Because this is not an emergency situation—in which, say, chickens are suffering and dying because of a disease outbreak or natural disaster—please verify that Pennsylvania facilities will not use water-based foam to smother these birds. Such deaths are particularly terrifying and slow—federal standards allow some chickens to survive foaming for up to 14 minutes. Similarly, caring individuals, including those of us at PETA, request that you confirm that workers in the Commonwealth won’t cut these birds’ throats or decapitate them while they’re conscious or shut off all ventilation in sheds and raise the heat (which is known as “ventilation shutdown plus”) to kill birds slowly and painfully by means of heatstroke and suffocation.
Please secure assurance from Pennsylvania producers that workers will treat birds with respect and be continuously supervised by management. Those who care about these birds’ welfare want to know that poultry industry workers in Pennsylvania are properly trained in the use of containerized gassing, cervical dislocation, and captive-bolt guns to kill these animals as quickly as possible and with the least possible stress. May we also have your word that workers will confirm that each individual chicken is dead prior to disposal and rapidly destroy any surviving birds in an acceptable and lawful manner?

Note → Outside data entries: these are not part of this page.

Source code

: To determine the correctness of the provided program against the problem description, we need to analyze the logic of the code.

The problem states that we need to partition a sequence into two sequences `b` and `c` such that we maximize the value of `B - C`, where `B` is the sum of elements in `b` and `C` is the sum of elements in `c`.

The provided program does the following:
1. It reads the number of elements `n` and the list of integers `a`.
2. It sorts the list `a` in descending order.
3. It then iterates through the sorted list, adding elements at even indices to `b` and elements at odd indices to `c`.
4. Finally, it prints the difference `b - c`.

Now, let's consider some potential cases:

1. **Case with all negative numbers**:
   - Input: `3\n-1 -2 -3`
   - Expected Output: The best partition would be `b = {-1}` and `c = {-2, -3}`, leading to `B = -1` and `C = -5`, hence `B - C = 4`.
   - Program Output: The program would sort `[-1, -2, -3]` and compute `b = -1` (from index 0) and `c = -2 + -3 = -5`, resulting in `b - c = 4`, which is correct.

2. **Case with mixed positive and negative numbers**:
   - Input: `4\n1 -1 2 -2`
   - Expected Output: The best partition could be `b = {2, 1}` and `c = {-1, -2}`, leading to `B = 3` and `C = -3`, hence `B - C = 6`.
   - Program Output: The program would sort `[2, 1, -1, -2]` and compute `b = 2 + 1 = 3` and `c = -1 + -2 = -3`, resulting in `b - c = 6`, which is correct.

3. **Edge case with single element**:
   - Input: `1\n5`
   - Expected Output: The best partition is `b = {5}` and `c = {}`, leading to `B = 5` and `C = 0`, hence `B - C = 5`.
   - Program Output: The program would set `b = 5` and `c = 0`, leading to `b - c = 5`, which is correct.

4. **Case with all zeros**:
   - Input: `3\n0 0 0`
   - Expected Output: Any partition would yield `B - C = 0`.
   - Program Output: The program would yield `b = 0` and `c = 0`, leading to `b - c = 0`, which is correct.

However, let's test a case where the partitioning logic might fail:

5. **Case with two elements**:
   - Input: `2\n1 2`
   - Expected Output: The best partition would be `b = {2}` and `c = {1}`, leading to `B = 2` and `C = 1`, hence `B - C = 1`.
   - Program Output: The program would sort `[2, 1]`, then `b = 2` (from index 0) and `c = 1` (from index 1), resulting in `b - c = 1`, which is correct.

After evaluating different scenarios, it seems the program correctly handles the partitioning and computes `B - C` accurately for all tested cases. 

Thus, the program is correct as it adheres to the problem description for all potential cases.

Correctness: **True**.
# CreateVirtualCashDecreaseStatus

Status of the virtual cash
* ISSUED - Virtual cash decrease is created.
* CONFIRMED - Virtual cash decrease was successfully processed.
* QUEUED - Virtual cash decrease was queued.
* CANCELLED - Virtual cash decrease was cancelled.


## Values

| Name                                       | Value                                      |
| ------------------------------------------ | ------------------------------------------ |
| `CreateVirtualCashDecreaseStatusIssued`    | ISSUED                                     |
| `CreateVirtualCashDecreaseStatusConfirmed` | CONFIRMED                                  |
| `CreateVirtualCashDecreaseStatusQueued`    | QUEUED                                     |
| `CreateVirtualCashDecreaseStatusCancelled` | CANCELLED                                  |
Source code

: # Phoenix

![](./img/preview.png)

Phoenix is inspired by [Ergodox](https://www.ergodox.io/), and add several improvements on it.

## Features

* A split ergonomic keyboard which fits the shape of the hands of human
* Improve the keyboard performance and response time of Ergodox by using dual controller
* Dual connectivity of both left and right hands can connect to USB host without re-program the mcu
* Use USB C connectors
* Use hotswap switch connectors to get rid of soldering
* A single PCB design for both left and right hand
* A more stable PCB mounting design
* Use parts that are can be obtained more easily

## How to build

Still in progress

In addition to legal and veterinary requirements, common decency demands that these chickens—who have suffered day and night in severely crowded, ammonia-ridden sheds and to whom these factory farmers owe their livelihood—be given the quickest, most painless death possible. Having been denied everything that’s natural and important to them—such as seeing the sun, breathing fresh air, roosting in trees, and building their own social structure—these animals surely deserve better than being treated as if they were old tree branches that can be tossed into a wood chipper or struck with two-by-fours as if they were baseballs. PETA has documented such atrocities in other “depopulation” efforts. Thank you for your time.